Tuber sinoalbidum

Scientific classification
- Domain: Eukaryota
- Kingdom: Fungi
- Division: Ascomycota
- Class: Pezizomycetes
- Order: Pezizales
- Family: Tuberaceae
- Genus: Tuber
- Species: T. sinoalbidum
- Binomial name: Tuber sinoalbidum L.Fan & J.Z.Cao (2011)

= Tuber sinoalbidum =

- Genus: Tuber
- Species: sinoalbidum
- Authority: L.Fan & J.Z.Cao (2011)

Species of fungus

Tuber sinoalbidum is a species of truffle in the family Tuberaceae. Known only from China, it was described as a new species in 2011. Fresh truffles are whitish with a similarly colored interior, and measure up to 4.5 cm in diameter.

==Taxonomy==
The species was described as new to science in the journal Mycotaxon in 2011. The type collection was made by a farmer in Panzhihua City, China (Sichuan Province) in 2007. Molecular phylogenetic analysis of ribosomal DNA sequences shows that the species groups in a clade with Tuber huidongense. The specific epithet sinoalbidum combines the Latin words for China (sino) and white (albidum).

==Description==
The fruit bodies of Tuber sinoalbidum are whitish in color, spherical or nearly so, and measure 2–4.5 cm in diameter. Its surface is either surface, or has very fine wart-like projections. The peridium (outer skin) is 200–250 μm thick and comprises two distinct layers of tissue. The outer tissue layer, 50–100 μm thick, is made of somewhat angular to roughly spherical light brown cells that are typically 7.5–15 μm wide. The inner layer (150–200 μm thick) is a type of tissue known as a textura intricata, consisting of irregularly interwoven hyphae. These hyphae are thin-walled, hyaline (translucent), and 2.5–5 μm thick.

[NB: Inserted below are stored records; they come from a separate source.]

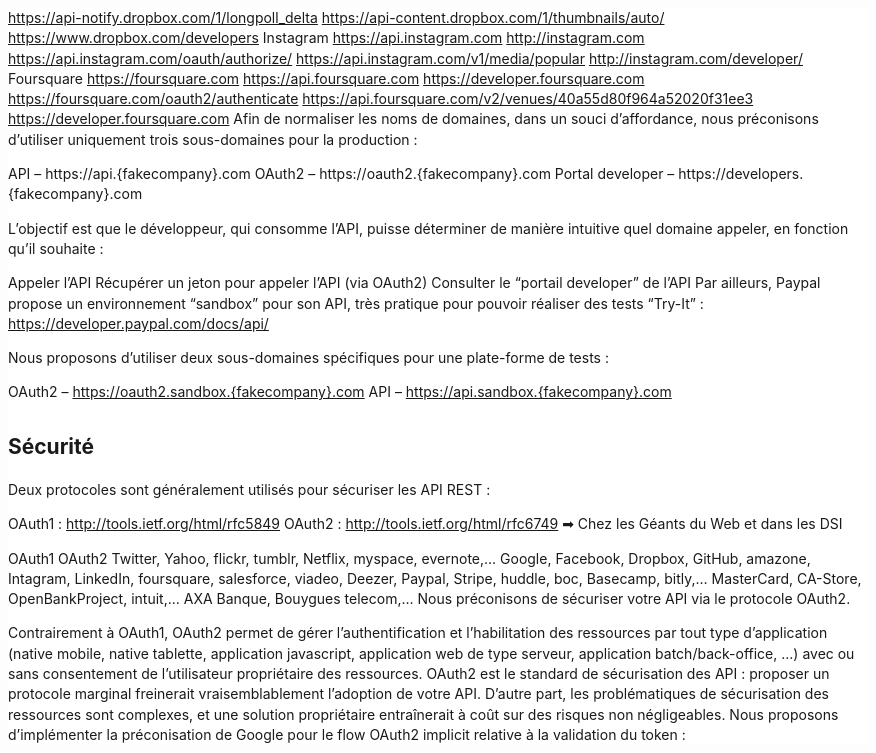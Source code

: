 https://api-notify.dropbox.com/1/longpoll_delta
https://api-content.dropbox.com/1/thumbnails/auto/
https://www.dropbox.com/developers
Instagram	https://api.instagram.com
http://instagram.com	https://api.instagram.com/oauth/authorize/
https://api.instagram.com/v1/media/popular
http://instagram.com/developer/
Foursquare	https://foursquare.com
https://api.foursquare.com
https://developer.foursquare.com	https://foursquare.com/oauth2/authenticate
https://api.foursquare.com/v2/venues/40a55d80f964a52020f31ee3
https://developer.foursquare.com
Afin de normaliser les noms de domaines, dans un souci d’affordance, nous préconisons d’utiliser uniquement trois sous-domaines pour la production :

API – https://api.{fakecompany}.com
OAuth2 – https://oauth2.{fakecompany}.com
Portal developer – https://developers.{fakecompany}.com

L’objectif est que le développeur, qui consomme l’API, puisse déterminer de manière intuitive quel domaine appeler, en fonction qu’il souhaite :

Appeler l’API
Récupérer un jeton pour appeler l’API (via OAuth2)
Consulter le “portail developer” de l’API
Par ailleurs, Paypal propose un environnement “sandbox” pour son API, très pratique pour pouvoir réaliser des tests “Try-It” : https://developer.paypal.com/docs/api/

Nous proposons d’utiliser deux sous-domaines spécifiques pour une plate-forme de tests :

OAuth2 – https://oauth2.sandbox.{fakecompany}.com
API – https://api.sandbox.{fakecompany}.com

## Sécurité

Deux protocoles sont généralement utilisés pour sécuriser les API REST :

OAuth1 : http://tools.ietf.org/html/rfc5849
OAuth2 : http://tools.ietf.org/html/rfc6749
➡ Chez les Géants du Web et dans les DSI

OAuth1	OAuth2
Twitter, Yahoo, flickr, tumblr, Netflix, myspace, evernote,…	Google, Facebook, Dropbox, GitHub, amazone, Intagram, LinkedIn, foursquare, salesforce, viadeo, Deezer, Paypal, Stripe, huddle, boc, Basecamp, bitly,…
MasterCard, CA-Store, OpenBankProject, intuit,…	AXA Banque, Bouygues telecom,…
Nous préconisons de sécuriser votre API via le protocole OAuth2.

Contrairement à OAuth1, OAuth2 permet de gérer l’authentification et l’habilitation des ressources par tout type d’application (native mobile, native tablette, application javascript, application web de type serveur, application batch/back-office, …) avec ou sans consentement de l’utilisateur propriétaire des ressources.
OAuth2 est le standard de sécurisation des API : proposer un protocole marginal freinerait vraisemblablement l’adoption de votre API.
D’autre part, les problématiques de sécurisation des ressources sont complexes, et une solution propriétaire entraînerait à coût sur des risques non négligeables.
Nous proposons d’implémenter la préconisation de Google pour le flow OAuth2 implicit relative à la validation du token :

The internal spore-bearing tissue of the truffle, the gleba, is whitish or greyish-white in mature specimens. It has many whitish to light brown narrow veins running through it. The asci (spore-bearing cells) are spherical (or nearly so), usually contain between one and four spores (although rarely there are five spores), and measure 45–60 by 60–80 μm. They are situated upon a stalk that is 8–20 by 3–5 μm long. The roughly elliptical spores are initially hyaline, but become brown to yellowish-brown in age. They measure 25–37.5 by 17.5–25 μm and feature a mesh-like surface ornamentation with ridges and spines up to 3.5–5 μm high.

The authors note that Tuber huidongense (endemic to Sichuan and Yunnan Provinces) resembles Tuber sinoalbidum in spore ornamentation, but the former species can be distinguished from the latter by the brown surface color and blackish gleba of mature fruit bodies.